About this blog..

This is a blog that I started in April 2006, just after I first put on my bogu (kendo armour). It collects the advices given by more experienced kendo practitioners as well as those from my own experiences. Both technical and the mental aspects of kendo are written in the blog. I hope someone will find them useful or interesting at least!

Tuesday, October 30, 2007

Shyugyo 3

Yesterday evening I had a very good training, in which I had jigeikos with Kuroda-san (first time seeing him in Tokyo), Ozawa's son, Gibbo (the British Champion), and Yasuko. Kuroda plays very beautiful kendo, not the competitive type, but the type that everyone in Japan considers as beautiful and as the ultimate goal. This is mainly due to having a very good posture. Ozawa-san has blitzing fast attacks. His kote-men fumikomis are virtually indistinguishable from each other. He could use keishi-men to avoid the shinai which I put in the centre line, and struck
my men beautifully. Yasuko was also difficult to fight though I could defend better then when I was fighting with the others. Gibbo does a more active kendo. He doesn't put as much pressure as the other people I have fought with in this dojo, but he sees the openings and seizes the moment.

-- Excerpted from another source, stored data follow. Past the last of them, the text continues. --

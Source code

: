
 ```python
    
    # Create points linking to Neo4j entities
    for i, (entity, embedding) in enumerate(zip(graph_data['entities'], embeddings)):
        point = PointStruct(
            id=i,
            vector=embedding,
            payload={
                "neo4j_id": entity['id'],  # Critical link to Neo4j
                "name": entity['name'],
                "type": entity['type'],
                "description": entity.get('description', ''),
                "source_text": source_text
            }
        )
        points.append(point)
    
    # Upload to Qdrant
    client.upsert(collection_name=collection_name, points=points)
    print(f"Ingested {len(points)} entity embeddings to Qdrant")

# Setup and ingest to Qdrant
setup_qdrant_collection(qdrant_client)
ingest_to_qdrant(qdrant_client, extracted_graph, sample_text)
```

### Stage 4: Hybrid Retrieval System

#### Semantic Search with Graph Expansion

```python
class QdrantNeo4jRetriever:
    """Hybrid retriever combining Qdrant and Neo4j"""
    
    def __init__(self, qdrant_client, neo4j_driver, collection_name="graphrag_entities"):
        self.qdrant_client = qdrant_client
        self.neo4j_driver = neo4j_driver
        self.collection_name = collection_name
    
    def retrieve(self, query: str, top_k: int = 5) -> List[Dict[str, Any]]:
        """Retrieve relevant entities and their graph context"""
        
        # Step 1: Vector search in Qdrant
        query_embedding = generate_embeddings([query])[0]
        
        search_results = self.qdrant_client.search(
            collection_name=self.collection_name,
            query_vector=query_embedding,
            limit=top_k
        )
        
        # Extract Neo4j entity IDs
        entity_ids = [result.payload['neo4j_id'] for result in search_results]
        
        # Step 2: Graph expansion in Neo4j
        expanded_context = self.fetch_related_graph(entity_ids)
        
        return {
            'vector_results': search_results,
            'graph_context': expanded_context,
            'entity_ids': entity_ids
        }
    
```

I had many valuable advices from them, especially form Kuroda-san who corrected many fundamental mistakes I make on men-uchi.

The advice from Kuroda:
  • Use more kote-men in jigeiko
About my men-uchi:
  • Don't use fumikomi. Just let the gravity to do the job. If take a larger and faster step then it sounds naturally louder.
  • My hip was not even while striking. The left side is lagging behind.
  • My right wrist is turing the wrong way while doing the tenouchi. The inner side of the wrist should not be facing downwards.
  • The left-right weight ratios of the feet, and hand grip are 7-3.
From Yasuko:
  • My kote timing is good but it's a shame that I tend to go backwards.
From Gibbo:
  • I ran into his kensen many times. I should try to take the centre. ``The solutions are there, and you just have to find it''.

This training really made the whole week worthwhile. I'm starting to find mistakes I make and things that I have to improve on. It's one of the main purposes of being here.